Riforma banche, Piazza Affari apre il dossier sulle banche popolari

Riforma banche, Piazza Affari apre il dossier sulle banche popolari
19 gennaio 2015

Piazza Affari apre il dossier sulle banche popolari dopo l’annuncio del premier Matteo Renzi ai senatori del Pd sul provvedimento “investment compact” che conterrebbe una serie di interventi sul sistema bancario e in particolare una riforma sulle banche popolari e credito cooperativo. Secondo indiscrezioni il governo abolirebbe il voto capitario, caratteristico nel sistema delle popolari. La regola secondo la quale ogni socio è titolare di un singolo voto a prescindere dal numero di azioni possedute o rappresentate.

Cancellare il voto capitario aprirebbe le porte a un nuovo risiko bancario che porterebbe a un ridisegno degli assetti del panorama delle popolari e del credito cooperativo. Immemdiata la reazione a Piazza Affari con gli investitori che guardano con grande interesse alla riforma delle banche popolari. Già dall’avvio delle contrattazioni i titoli del settore sotto i riflettori con una ondata di acquisti e una raffica di sospensioni per eccesso di rialzo. Il bilancio a fine giornata vede Bpm con un balzo di quasi il 15%, Ubi Banca +9,70%, progressi oltre l’8% per Bper e Banco Popolare.

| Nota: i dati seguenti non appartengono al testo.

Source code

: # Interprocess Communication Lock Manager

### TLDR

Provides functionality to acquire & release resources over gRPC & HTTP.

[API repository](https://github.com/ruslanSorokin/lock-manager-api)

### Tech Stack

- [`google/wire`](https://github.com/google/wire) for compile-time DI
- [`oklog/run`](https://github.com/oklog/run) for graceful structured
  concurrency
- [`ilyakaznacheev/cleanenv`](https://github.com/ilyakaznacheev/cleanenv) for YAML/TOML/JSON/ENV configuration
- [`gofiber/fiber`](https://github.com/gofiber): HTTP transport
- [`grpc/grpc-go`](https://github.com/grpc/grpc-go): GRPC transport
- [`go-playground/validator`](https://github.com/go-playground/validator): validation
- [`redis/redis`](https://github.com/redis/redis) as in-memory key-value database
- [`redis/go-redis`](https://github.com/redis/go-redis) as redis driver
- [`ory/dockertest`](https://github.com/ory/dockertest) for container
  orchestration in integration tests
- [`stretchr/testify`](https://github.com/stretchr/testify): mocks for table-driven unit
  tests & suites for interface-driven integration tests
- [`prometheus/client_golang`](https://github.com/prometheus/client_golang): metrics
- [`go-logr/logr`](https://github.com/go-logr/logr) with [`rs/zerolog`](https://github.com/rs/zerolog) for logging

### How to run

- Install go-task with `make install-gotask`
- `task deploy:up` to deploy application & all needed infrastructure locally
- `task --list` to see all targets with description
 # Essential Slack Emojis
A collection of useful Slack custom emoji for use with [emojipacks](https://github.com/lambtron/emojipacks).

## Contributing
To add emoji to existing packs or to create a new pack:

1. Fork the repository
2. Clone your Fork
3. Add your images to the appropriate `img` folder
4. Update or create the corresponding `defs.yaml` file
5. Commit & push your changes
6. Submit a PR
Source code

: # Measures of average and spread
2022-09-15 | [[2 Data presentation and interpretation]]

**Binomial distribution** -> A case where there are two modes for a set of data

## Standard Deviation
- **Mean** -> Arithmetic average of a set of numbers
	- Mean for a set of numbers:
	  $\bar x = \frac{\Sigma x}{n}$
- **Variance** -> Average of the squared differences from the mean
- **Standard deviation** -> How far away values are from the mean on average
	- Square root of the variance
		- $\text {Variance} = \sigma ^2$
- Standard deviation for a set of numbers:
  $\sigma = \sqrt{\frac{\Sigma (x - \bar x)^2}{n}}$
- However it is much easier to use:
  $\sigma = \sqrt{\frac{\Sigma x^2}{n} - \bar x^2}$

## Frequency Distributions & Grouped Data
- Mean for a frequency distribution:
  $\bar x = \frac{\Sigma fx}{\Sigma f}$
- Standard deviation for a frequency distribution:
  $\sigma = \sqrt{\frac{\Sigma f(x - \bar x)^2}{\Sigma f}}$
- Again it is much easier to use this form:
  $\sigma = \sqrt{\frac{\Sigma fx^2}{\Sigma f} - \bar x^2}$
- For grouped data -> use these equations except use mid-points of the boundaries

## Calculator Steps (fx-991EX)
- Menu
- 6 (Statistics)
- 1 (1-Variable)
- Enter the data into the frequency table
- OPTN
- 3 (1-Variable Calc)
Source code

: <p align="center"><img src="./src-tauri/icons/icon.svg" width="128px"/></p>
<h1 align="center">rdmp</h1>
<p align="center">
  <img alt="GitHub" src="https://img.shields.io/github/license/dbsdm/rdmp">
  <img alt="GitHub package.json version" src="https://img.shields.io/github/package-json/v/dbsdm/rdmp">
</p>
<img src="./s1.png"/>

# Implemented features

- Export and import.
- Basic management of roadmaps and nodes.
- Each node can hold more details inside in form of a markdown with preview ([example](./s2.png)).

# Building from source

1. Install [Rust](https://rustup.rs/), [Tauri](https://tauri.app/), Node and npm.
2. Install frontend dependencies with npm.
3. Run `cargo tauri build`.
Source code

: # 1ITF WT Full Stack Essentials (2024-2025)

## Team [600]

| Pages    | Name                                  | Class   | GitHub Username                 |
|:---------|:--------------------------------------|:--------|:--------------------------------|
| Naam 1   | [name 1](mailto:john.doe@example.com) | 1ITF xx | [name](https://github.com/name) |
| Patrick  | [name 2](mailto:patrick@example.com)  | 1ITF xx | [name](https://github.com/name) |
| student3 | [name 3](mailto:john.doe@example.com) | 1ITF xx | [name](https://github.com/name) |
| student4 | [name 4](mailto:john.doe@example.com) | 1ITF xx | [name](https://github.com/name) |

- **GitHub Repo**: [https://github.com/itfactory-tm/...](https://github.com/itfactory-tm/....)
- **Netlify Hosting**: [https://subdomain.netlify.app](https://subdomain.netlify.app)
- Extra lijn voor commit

L’ondata di acquisti ha interessato anche i titoli di istituti minori come Popolare Sondrio e Popolare Etruria con rialzi dell’8%. La riforma delle banche popolari negli ultimi anni ha visto diversi tentativi che non hanno portato a un profondo cambiamento come la trasformazione in spa del settore cooperativo e la cancellazione del voto capitario adeguando le popolari alle altre società quotate e non dove nelle assemblee degli azionisti si vota sulla base delle azioni possedute. Anche per effetto delle innovazioni normative a livello comunitario, più recentemente c’è stato qualche cambiamento nel panorama delle banche popolari su iniziativa della Banca d’Italia che l’anno scorso ha varato le norme di riforma della governance delle banche comprendendo anche le popolari.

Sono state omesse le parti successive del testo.